*** GIVEN DATA

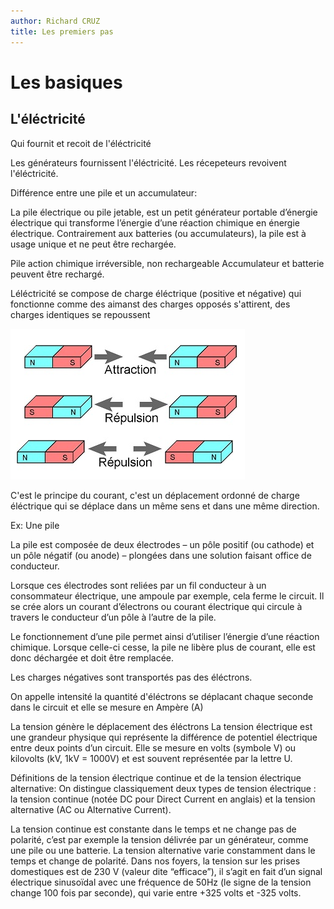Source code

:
 ```yaml
---
author: Richard CRUZ
title: Les premiers pas
---
```


# Les basiques

## L'éléctricité

Qui fournit et recoit de l'éléctricité

Les générateurs fournissent l'éléctricité.
Les récepeteurs revoivent l'éléctricité.

Différence entre une pile et un accumulateur:

La pile électrique ou pile jetable, est un petit générateur portable d’énergie électrique qui transforme l’énergie d’une réaction chimique en énergie électrique. Contrairement aux batteries (ou accumulateurs), la pile est à usage unique et ne peut être rechargée.

Pile action chimique irréversible, non rechargeable
Accumulateur et batterie peuvent être rechargé.

Léléctricité se compose de charge éléctrique (positive et négative) qui fonctionne comme des aimanst des charges opposés s'attirent, des charges identiques se repoussent

![Aimant](../img/aimant.png)

C'est le principe du courant, c'est un déplacement ordonné de charge éléctrique qui se déplace dans un même sens et dans une même direction.

Ex: Une pile

La pile est composée de deux électrodes – un pôle positif (ou cathode) et un pôle négatif (ou anode) – plongées dans une solution faisant office de conducteur.

Lorsque ces électrodes sont reliées par un fil conducteur à un consommateur électrique, une ampoule par exemple, cela ferme le circuit. Il se crée alors un courant d’électrons ou courant électrique qui circule à travers le conducteur d’un pôle à l’autre de la pile.

Le fonctionnement d’une pile permet ainsi d’utiliser l’énergie d’une réaction chimique. Lorsque celle-ci cesse, la pile ne libère plus de courant, elle est donc déchargée et doit être remplacée.

Les charges négatives sont transportés pas des éléctrons.

On appelle intensité la quantité d'éléctrons se déplacant chaque seconde dans le circuit et elle se mesure en Ampère (A)

La tension génère le déplacement des éléctrons
La tension électrique est une grandeur physique qui représente la différence de potentiel électrique entre deux points d’un circuit. Elle se mesure en volts (symbole V) ou kilovolts (kV, 1kV = 1000V) et est souvent représentée par la lettre U.

Définitions de la tension électrique continue et de la tension électrique alternative:
On distingue classiquement deux types de tension électrique : la tension continue (notée DC pour Direct Current en anglais) et la tension alternative (AC ou Alternative Current).

La tension continue est constante dans le temps et ne change pas de polarité, c’est par exemple la tension délivrée par un générateur, comme une pile ou une batterie. La tension alternative varie constamment dans le temps et change de polarité. Dans nos foyers, la tension sur les prises domestiques est de 230 V (valeur dite “efficace”), il s’agit en fait d’un signal électrique sinusoïdal avec une fréquence de 50Hz (le signe de la tension change 100 fois par seconde), qui varie entre +325 volts et -325 volts.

******

:: TASK DETAILS ::
Write out every record above exactly as it stands, but leave out the pictures.

:: TASK ANSWER ::
Source code

:
 ```yaml
---
author: Richard CRUZ
title: Les premiers pas
---
```


# Les basiques

## L'éléctricité

Qui fournit et recoit de l'éléctricité

Les générateurs fournissent l'éléctricité.
Les récepeteurs revoivent l'éléctricité.

Différence entre une pile et un accumulateur:

La pile électrique ou pile jetable, est un petit générateur portable d’énergie électrique qui transforme l’énergie d’une réaction chimique en énergie électrique. Contrairement aux batteries (ou accumulateurs), la pile est à usage unique et ne peut être rechargée.

Pile action chimique irréversible, non rechargeable
Accumulateur et batterie peuvent être rechargé.

Léléctricité se compose de charge éléctrique (positive et négative) qui fonctionne comme des aimanst des charges opposés s'attirent, des charges identiques se repoussent

![Aimant](../img/aimant.png)

C'est le principe du courant, c'est un déplacement ordonné de charge éléctrique qui se déplace dans un même sens et dans une même direction.

Ex: Une pile

La pile est composée de deux électrodes – un pôle positif (ou cathode) et un pôle négatif (ou anode) – plongées dans une solution faisant office de conducteur.

Lorsque ces électrodes sont reliées par un fil conducteur à un consommateur électrique, une ampoule par exemple, cela ferme le circuit. Il se crée alors un courant d’électrons ou courant électrique qui circule à travers le conducteur d’un pôle à l’autre de la pile.

Le fonctionnement d’une pile permet ainsi d’utiliser l’énergie d’une réaction chimique. Lorsque celle-ci cesse, la pile ne libère plus de courant, elle est donc déchargée et doit être remplacée.

Les charges négatives sont transportés pas des éléctrons.

On appelle intensité la quantité d'éléctrons se déplacant chaque seconde dans le circuit et elle se mesure en Ampère (A)

La tension génère le déplacement des éléctrons
La tension électrique est une grandeur physique qui représente la différence de potentiel électrique entre deux points d’un circuit. Elle se mesure en volts (symbole V) ou kilovolts (kV, 1kV = 1000V) et est souvent représentée par la lettre U.

Définitions de la tension électrique continue et de la tension électrique alternative:
On distingue classiquement deux types de tension électrique : la tension continue (notée DC pour Direct Current en anglais) et la tension alternative (AC ou Alternative Current).

La tension continue est constante dans le temps et ne change pas de polarité, c’est par exemple la tension délivrée par un générateur, comme une pile ou une batterie. La tension alternative varie constamment dans le temps et change de polarité. Dans nos foyers, la tension sur les prises domestiques est de 230 V (valeur dite “efficace”), il s’agit en fait d’un signal électrique sinusoïdal avec une fréquence de 50Hz (le signe de la tension change 100 fois par seconde), qui varie entre +325 volts et -325 volts.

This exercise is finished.